### Problem details
What is needed is an exact copy of the records below, minus any pictures.

[Saved data entries]

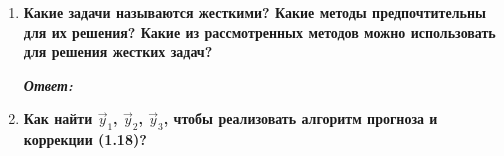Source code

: \documentclass[12pt, a4paper]{article}
\begin{document}
\begin{enumerate}
		\textit{\textbf{Ответ:}}
		
		\begin{enumerate}
			\item Метод Эйлера:
			\begin{gather}
				\text{Порядок точности:}\;\; O(\tau)  \notag\\
				\text{Порядок Аппроксимации:}\;\; O(\tau) \notag
			\end{gather}
			\item Метод Рунге -- Кутты:
			\begin{gather}
				\text{Порядок точности:}\;\; O(\tau^4)  \notag\\
				\text{Порядок Аппроксимации:}\;\; O(\tau^4) \notag
			\end{gather}
			Замечание: порядок точности метода Рунге -- Кутты совпадает с его порядком аппроксимации
			\item Метод Адамса -- Башфорта:
			\begin{gather}
				\text{Порядок точности:}\;\; O(\tau^4)  \notag\\
				\text{Порядок Аппроксимации:}\;\; O(\tau^4) \notag
			\end{gather}
			Замечание: для обеспечения порядка аппроксимации порядка $p$ должны выполнятся $p+1$ уравнений
			\[
			\sum\limits^{m}_{k=0}\dfrac{1}{\tau}a_k = 0,\;\;\sum\limits^{m}_{k=0}k^{l-1}(b_k + a_k \dfrac{k}{l})=0,\;\;l=1, 2, \ldots, p
			\]
			и условие нормировки
			\[
			\sum\limits_{k=0}^{m} b_k = 1
			\]
			где линейный m-шаговый разностный метод:
			\[
			\dfrac{a_0 y_n + a_1 y_{n-1} + \ldots + a_m y_{n-m}}{\tau} = b_0 f_n + b_1 f_{n-1} + \ldots + b_m f_{n-m}
			\]
			\item Метод <<предикор -- корректор>>:
			\begin{gather}
				\text{Порядок точности:}\;\; O(\tau^4)  \notag\\
				\text{Порядок Аппроксимации:}\;\; O(\tau^4) \notag %
			\end{gather}
		\end{enumerate}
		
		\item \textbf{Какие задачи называются жесткими? Какие методы предпочтительны для их решения? Какие из рассмотренных методов можно использовать для решения жестких задач?}
		\vspace*{0.2cm}
		
		\textit{\textbf{Ответ:}}
		
		\item \textbf{Как найти $\vec{y}_1$, $\vec{y}_2$, $\vec{y}_3$, чтобы реализовать алгоритм прогноза и коррекции (1.18)?}
		\vspace*{0.2cm}
		

\end{enumerate}
\end{document}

### Written solution
Source code

: \documentclass[12pt, a4paper]{article}
\begin{document}
\begin{enumerate}
		\textit{\textbf{Ответ:}}
		
		\begin{enumerate}
			\item Метод Эйлера:
			\begin{gather}
				\text{Порядок точности:}\;\; O(\tau)  \notag\\
				\text{Порядок Аппроксимации:}\;\; O(\tau) \notag
			\end{gather}
			\item Метод Рунге -- Кутты:
			\begin{gather}
				\text{Порядок точности:}\;\; O(\tau^4)  \notag\\
				\text{Порядок Аппроксимации:}\;\; O(\tau^4) \notag
			\end{gather}
			Замечание: порядок точности метода Рунге -- Кутты совпадает с его порядком аппроксимации
			\item Метод Адамса -- Башфорта:
			\begin{gather}
				\text{Порядок точности:}\;\; O(\tau^4)  \notag\\
				\text{Порядок Аппроксимации:}\;\; O(\tau^4) \notag
			\end{gather}
			Замечание: для обеспечения порядка аппроксимации порядка $p$ должны выполнятся $p+1$ уравнений
			\[
			\sum\limits^{m}_{k=0}\dfrac{1}{\tau}a_k = 0,\;\;\sum\limits^{m}_{k=0}k^{l-1}(b_k + a_k \dfrac{k}{l})=0,\;\;l=1, 2, \ldots, p
			\]
			и условие нормировки
			\[
			\sum\limits_{k=0}^{m} b_k = 1
			\]
			где линейный m-шаговый разностный метод:
			\[
			\dfrac{a_0 y_n + a_1 y_{n-1} + \ldots + a_m y_{n-m}}{\tau} = b_0 f_n + b_1 f_{n-1} + \ldots + b_m f_{n-m}
			\]
			\item Метод <<предикор -- корректор>>:
			\begin{gather}
				\text{Порядок точности:}\;\; O(\tau^4)  \notag\\
				\text{Порядок Аппроксимации:}\;\; O(\tau^4) \notag %
			\end{gather}
		\end{enumerate}
		
		\item \textbf{Какие задачи называются жесткими? Какие методы предпочтительны для их решения? Какие из рассмотренных методов можно использовать для решения жестких задач?}
		\vspace*{0.2cm}
		
		\textit{\textbf{Ответ:}}
		
		\item \textbf{Как найти $\vec{y}_1$, $\vec{y}_2$, $\vec{y}_3$, чтобы реализовать алгоритм прогноза и коррекции (1.18)?}
		\vspace*{0.2cm}
		

\end{enumerate}
\end{document}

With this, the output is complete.